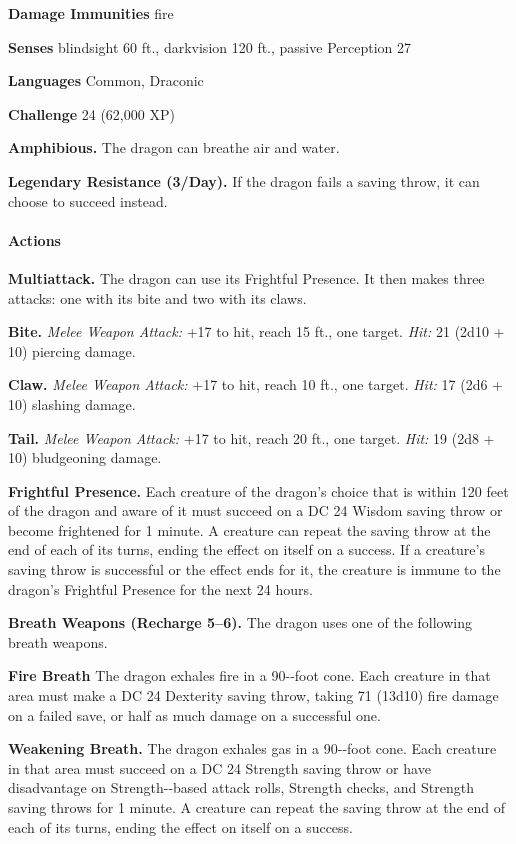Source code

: \documentclass[
]{article}
\begin{document}
\textbf{Damage Immunities} fire

\textbf{Senses} blindsight 60 ft., darkvision 120 ft., passive
Perception 27

\textbf{Languages} Common, Draconic

\textbf{Challenge} 24 (62,000 XP)

\textbf{Amphibious.} The dragon can breathe air and water.

\textbf{Legendary Resistance (3/Day).} If the dragon fails a saving
throw, it can choose to succeed instead.

\hypertarget{actions-55}{%
\paragraph{Actions}\label{actions-55}}

\textbf{Multiattack.} The dragon can use its Frightful Presence. It then
makes three attacks: one with its bite and two with its claws.

\textbf{Bite.} \emph{Melee Weapon Attack:} +17 to hit, reach 15 ft., one
target. \emph{Hit:} 21 (2d10 + 10) piercing damage.

\textbf{Claw.} \emph{Melee Weapon Attack:} +17 to hit, reach 10 ft., one
target. \emph{Hit:} 17 (2d6 + 10) slashing damage.

\textbf{Tail.} \emph{Melee Weapon Attack:} +17 to hit, reach 20 ft., one
target. \emph{Hit:} 19 (2d8 + 10) bludgeoning damage.

\textbf{Frightful Presence.} Each creature of the dragon's choice that
is within 120 feet of the dragon and aware of it must succeed on a DC 24
Wisdom saving throw or become frightened for 1 minute. A creature can
repeat the saving throw at the end of each of its turns, ending the
effect on itself on a success. If a creature's saving throw is
successful or the effect ends for it, the creature is immune to the
dragon's Frightful Presence for the next 24 hours.

\textbf{Breath Weapons (Recharge 5--6).} The dragon uses one of the
following breath weapons.

\textbf{Fire Breath} The dragon exhales fire in a 90-­‐foot cone. Each
creature in that area must make a DC 24 Dexterity saving throw, taking
71 (13d10) fire damage on a failed save, or half as much damage on a
successful one.

\textbf{Weakening Breath.} The dragon exhales gas in a 90-­‐foot cone.
Each creature in that area must succeed on a DC 24 Strength saving throw
or have disadvantage on Strength-­‐based attack rolls, Strength checks,
and Strength saving throws for 1 minute. A creature can repeat the
saving throw at the end of each of its turns, ending the effect on
itself on a success.
\end{document}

+===+

▶ **Aim of the exercise**
In the entries above, the lines from the one bearing "10) bludgeoning damage." up to and including the one bearing "Wisdom saving throw" should be transcribed exactly; no other line is wanted.

▶ **Solution for this task**
target. \emph{Hit:} 19 (2d8 + 10) bludgeoning damage.

\textbf{Frightful Presence.} Each creature of the dragon's choice that
is within 120 feet of the dragon and aware of it must succeed on a DC 24
Wisdom saving throw or become frightened for 1 minute. A creature can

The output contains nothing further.